Водителя зовут Светлана Васильевна, мы трогаемся. За окном медленно раскручивается пространство. Оно выпукло-вогнутое, бескрайнее и близкое. Это пространство затягивает и выталкивает, приближается и отдаляется. Задавая ритм, который завораживает, если смотреть долго.
Наконец в боковом окне открывается море. Оно ненастоящее: плоское, травяное. Полу-Азовское, полу-Черное. Проливное. Мы проезжаем населенный пункт «За родину». На выезде «За родину» зачеркнуто красным. Впереди Тамань.
«Подождать?» — спрашивает Светлана Васильевна.
«Зачем?»
«Смотри сам» — усмехается и дает газу.
Когда пыль оседает, я вижу площадь, ее наклонную плоскость. Справа три торговки с рыбой. Слева в кустах миниатюрный танк на пьедестале. За кустами травяное море, за морем Керчь, Крым.
Станица стоит в шеренгу вдоль центральной улицы. Улицы пустынны. Низенькие дома — скаты крыш русские, украинские. Пыльная листва. Собаки спят прямо на дороге. В крошечном сквере стоит Лермонтов и тоскливо смотрит на море, где его чуть не утопили. Море по касательной гонит мелкую волну к ногам поэта.
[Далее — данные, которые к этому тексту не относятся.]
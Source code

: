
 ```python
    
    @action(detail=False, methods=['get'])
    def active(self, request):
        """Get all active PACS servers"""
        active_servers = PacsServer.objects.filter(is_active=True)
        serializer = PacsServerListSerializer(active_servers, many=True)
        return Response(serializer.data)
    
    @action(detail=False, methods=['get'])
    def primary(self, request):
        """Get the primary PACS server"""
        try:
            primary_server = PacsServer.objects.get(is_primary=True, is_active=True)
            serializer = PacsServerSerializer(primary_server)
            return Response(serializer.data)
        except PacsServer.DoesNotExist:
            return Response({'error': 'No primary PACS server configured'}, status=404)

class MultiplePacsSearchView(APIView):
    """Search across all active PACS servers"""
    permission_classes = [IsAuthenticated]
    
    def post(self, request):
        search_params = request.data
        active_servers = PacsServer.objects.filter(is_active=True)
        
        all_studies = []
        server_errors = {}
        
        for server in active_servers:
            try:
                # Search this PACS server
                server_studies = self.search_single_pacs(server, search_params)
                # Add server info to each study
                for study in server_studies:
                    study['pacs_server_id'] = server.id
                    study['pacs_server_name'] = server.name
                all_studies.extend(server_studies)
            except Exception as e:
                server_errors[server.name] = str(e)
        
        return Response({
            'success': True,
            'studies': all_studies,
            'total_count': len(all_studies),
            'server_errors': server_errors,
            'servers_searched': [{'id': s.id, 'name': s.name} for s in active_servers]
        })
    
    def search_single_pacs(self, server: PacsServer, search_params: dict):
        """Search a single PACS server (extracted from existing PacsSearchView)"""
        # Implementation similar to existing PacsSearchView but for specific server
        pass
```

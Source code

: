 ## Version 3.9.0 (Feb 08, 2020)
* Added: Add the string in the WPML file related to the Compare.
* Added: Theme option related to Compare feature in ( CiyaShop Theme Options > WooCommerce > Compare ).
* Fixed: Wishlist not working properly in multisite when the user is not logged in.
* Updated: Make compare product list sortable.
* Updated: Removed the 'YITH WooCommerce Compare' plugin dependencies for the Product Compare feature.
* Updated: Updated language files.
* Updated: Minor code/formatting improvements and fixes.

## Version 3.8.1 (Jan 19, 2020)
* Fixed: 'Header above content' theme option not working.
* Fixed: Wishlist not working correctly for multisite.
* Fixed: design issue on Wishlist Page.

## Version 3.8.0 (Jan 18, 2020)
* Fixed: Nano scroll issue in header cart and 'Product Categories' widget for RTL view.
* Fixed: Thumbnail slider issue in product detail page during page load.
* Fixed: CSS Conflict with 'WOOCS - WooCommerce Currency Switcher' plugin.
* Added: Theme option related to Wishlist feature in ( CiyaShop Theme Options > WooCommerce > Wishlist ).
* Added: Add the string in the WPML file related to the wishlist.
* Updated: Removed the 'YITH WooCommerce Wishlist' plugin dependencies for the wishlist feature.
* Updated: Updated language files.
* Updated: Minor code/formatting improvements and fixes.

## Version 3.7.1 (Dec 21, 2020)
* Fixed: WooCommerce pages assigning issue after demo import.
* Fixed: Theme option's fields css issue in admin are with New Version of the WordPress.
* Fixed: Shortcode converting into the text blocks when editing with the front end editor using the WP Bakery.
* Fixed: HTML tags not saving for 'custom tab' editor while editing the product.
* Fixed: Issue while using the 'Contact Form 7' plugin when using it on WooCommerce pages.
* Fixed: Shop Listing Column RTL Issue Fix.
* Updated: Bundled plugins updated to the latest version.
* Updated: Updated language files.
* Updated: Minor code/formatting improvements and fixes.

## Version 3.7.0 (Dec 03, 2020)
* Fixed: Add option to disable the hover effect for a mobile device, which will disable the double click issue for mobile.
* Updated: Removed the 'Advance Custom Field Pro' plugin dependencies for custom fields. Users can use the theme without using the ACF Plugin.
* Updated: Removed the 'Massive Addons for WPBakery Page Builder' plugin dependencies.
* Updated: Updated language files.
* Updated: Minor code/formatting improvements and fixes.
Он провел в Тамани несколько дней, но станица до сих пор живет за счет его новеллы. Все помнят, как она начинается: «Тамань — самый скверный городишко из всех приморских городов России. Я там чуть-чуть не умер с голоду, да еще вдобавок меня хотели утопить». Поэтому местные жители, хотя и чтят поэта, но от всей души веселятся только в день его смерти.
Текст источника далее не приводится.